- Opening Delimiter -

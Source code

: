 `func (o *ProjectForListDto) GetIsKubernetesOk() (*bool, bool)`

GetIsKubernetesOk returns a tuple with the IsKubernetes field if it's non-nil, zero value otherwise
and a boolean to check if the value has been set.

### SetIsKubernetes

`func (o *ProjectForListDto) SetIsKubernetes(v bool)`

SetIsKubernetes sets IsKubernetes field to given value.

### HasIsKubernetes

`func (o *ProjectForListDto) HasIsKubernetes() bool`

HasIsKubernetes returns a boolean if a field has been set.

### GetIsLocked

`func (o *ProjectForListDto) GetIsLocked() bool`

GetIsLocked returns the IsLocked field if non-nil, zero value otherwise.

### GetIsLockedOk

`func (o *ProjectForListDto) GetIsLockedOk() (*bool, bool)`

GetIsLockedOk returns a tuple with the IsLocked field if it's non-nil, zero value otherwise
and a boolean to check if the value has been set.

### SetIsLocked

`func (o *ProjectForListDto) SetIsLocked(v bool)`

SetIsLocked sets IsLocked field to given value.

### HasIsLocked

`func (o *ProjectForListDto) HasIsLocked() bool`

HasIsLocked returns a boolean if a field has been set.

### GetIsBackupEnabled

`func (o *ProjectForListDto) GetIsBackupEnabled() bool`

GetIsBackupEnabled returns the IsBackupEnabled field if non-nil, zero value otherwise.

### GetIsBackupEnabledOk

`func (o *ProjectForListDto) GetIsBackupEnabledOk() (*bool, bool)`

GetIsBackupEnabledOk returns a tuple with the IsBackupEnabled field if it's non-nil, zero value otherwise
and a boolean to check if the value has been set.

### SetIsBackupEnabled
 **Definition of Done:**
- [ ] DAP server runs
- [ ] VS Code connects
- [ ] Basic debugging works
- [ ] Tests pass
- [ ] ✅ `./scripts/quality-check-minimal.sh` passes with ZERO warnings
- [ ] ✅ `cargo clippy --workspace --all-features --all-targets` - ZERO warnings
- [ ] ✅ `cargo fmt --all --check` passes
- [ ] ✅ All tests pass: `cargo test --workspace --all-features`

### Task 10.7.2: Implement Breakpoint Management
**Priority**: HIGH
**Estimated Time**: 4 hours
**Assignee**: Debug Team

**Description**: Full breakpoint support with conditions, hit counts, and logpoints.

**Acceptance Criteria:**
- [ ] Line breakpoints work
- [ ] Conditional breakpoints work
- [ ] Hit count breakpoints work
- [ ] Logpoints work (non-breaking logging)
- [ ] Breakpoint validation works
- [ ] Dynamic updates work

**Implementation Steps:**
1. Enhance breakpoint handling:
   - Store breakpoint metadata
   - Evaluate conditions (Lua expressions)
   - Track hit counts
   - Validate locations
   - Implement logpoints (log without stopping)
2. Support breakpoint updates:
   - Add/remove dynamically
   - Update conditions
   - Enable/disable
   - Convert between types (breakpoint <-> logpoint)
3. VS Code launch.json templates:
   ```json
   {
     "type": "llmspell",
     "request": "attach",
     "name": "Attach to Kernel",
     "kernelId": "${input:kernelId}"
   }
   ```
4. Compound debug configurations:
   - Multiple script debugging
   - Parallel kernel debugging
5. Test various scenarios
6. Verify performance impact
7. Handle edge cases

- Closing Delimiter -

> _WHAT YOU HAVE TO DO_:
If a line falls between the first line of the entries and the line containing "HasIsKubernetes returns a", or is one of those two, restate it word for word; leave all other lines out.

> _EXERCISE SOLUTION_:
Source code

: `func (o *ProjectForListDto) GetIsKubernetesOk() (*bool, bool)`

GetIsKubernetesOk returns a tuple with the IsKubernetes field if it's non-nil, zero value otherwise
and a boolean to check if the value has been set.

### SetIsKubernetes

`func (o *ProjectForListDto) SetIsKubernetes(v bool)`

SetIsKubernetes sets IsKubernetes field to given value.

### HasIsKubernetes

`func (o *ProjectForListDto) HasIsKubernetes() bool`

HasIsKubernetes returns a boolean if a field has been set.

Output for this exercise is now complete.